**TASK STATEMENT:** A faithful transcription of all lines below is the expected answer.

Start of GIVEN DATA

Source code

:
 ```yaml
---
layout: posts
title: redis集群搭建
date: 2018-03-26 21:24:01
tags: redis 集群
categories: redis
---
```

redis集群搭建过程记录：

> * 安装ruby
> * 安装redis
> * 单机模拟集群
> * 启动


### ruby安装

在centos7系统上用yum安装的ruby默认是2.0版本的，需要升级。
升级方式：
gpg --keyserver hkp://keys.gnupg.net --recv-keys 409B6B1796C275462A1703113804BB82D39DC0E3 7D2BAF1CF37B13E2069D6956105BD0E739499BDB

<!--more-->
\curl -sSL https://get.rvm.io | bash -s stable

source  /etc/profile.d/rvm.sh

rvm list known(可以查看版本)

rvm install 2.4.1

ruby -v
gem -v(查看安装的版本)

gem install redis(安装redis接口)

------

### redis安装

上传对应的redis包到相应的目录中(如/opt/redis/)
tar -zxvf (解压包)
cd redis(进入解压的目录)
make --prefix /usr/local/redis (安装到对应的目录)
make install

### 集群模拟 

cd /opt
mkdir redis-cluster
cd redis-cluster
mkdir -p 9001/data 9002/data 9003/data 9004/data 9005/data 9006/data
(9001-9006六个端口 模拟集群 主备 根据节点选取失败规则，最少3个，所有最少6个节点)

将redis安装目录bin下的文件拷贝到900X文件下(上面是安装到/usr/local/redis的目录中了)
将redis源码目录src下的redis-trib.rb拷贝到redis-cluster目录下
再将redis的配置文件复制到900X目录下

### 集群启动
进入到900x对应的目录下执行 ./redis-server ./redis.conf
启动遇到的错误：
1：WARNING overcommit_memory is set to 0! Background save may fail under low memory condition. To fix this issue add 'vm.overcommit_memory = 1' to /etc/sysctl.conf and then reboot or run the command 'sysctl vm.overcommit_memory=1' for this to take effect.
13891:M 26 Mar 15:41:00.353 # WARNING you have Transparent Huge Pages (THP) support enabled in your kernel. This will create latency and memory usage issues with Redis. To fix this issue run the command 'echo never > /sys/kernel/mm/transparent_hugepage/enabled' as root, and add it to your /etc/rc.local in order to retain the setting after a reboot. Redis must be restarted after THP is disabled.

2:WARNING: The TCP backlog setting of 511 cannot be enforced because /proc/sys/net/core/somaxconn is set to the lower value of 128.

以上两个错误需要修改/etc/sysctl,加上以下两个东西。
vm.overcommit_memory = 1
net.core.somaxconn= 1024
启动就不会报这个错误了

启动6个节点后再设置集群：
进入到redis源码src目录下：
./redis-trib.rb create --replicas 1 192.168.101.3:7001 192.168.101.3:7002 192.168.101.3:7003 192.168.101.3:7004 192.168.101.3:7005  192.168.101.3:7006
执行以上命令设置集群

End of GIVEN DATA

**RESPONSE AREA:**
Source code

:
 ```yaml
---
layout: posts
title: redis集群搭建
date: 2018-03-26 21:24:01
tags: redis 集群
categories: redis
---
```

redis集群搭建过程记录：

> * 安装ruby
> * 安装redis
> * 单机模拟集群
> * 启动


### ruby安装

在centos7系统上用yum安装的ruby默认是2.0版本的，需要升级。
升级方式：
gpg --keyserver hkp://keys.gnupg.net --recv-keys 409B6B1796C275462A1703113804BB82D39DC0E3 7D2BAF1CF37B13E2069D6956105BD0E739499BDB

<!--more-->
\curl -sSL https://get.rvm.io | bash -s stable

source  /etc/profile.d/rvm.sh

rvm list known(可以查看版本)

rvm install 2.4.1

ruby -v
gem -v(查看安装的版本)

gem install redis(安装redis接口)

------

### redis安装

上传对应的redis包到相应的目录中(如/opt/redis/)
tar -zxvf (解压包)
cd redis(进入解压的目录)
make --prefix /usr/local/redis (安装到对应的目录)
make install

### 集群模拟 

cd /opt
mkdir redis-cluster
cd redis-cluster
mkdir -p 9001/data 9002/data 9003/data 9004/data 9005/data 9006/data
(9001-9006六个端口 模拟集群 主备 根据节点选取失败规则，最少3个，所有最少6个节点)

将redis安装目录bin下的文件拷贝到900X文件下(上面是安装到/usr/local/redis的目录中了)
将redis源码目录src下的redis-trib.rb拷贝到redis-cluster目录下
再将redis的配置文件复制到900X目录下

### 集群启动
进入到900x对应的目录下执行 ./redis-server ./redis.conf
启动遇到的错误：
1：WARNING overcommit_memory is set to 0! Background save may fail under low memory condition. To fix this issue add 'vm.overcommit_memory = 1' to /etc/sysctl.conf and then reboot or run the command 'sysctl vm.overcommit_memory=1' for this to take effect.
13891:M 26 Mar 15:41:00.353 # WARNING you have Transparent Huge Pages (THP) support enabled in your kernel. This will create latency and memory usage issues with Redis. To fix this issue run the command 'echo never > /sys/kernel/mm/transparent_hugepage/enabled' as root, and add it to your /etc/rc.local in order to retain the setting after a reboot. Redis must be restarted after THP is disabled.

2:WARNING: The TCP backlog setting of 511 cannot be enforced because /proc/sys/net/core/somaxconn is set to the lower value of 128.

以上两个错误需要修改/etc/sysctl,加上以下两个东西。
vm.overcommit_memory = 1
net.core.somaxconn= 1024
启动就不会报这个错误了

启动6个节点后再设置集群：
进入到redis源码src目录下：
./redis-trib.rb create --replicas 1 192.168.101.3:7001 192.168.101.3:7002 192.168.101.3:7003 192.168.101.3:7004 192.168.101.3:7005  192.168.101.3:7006
执行以上命令设置集群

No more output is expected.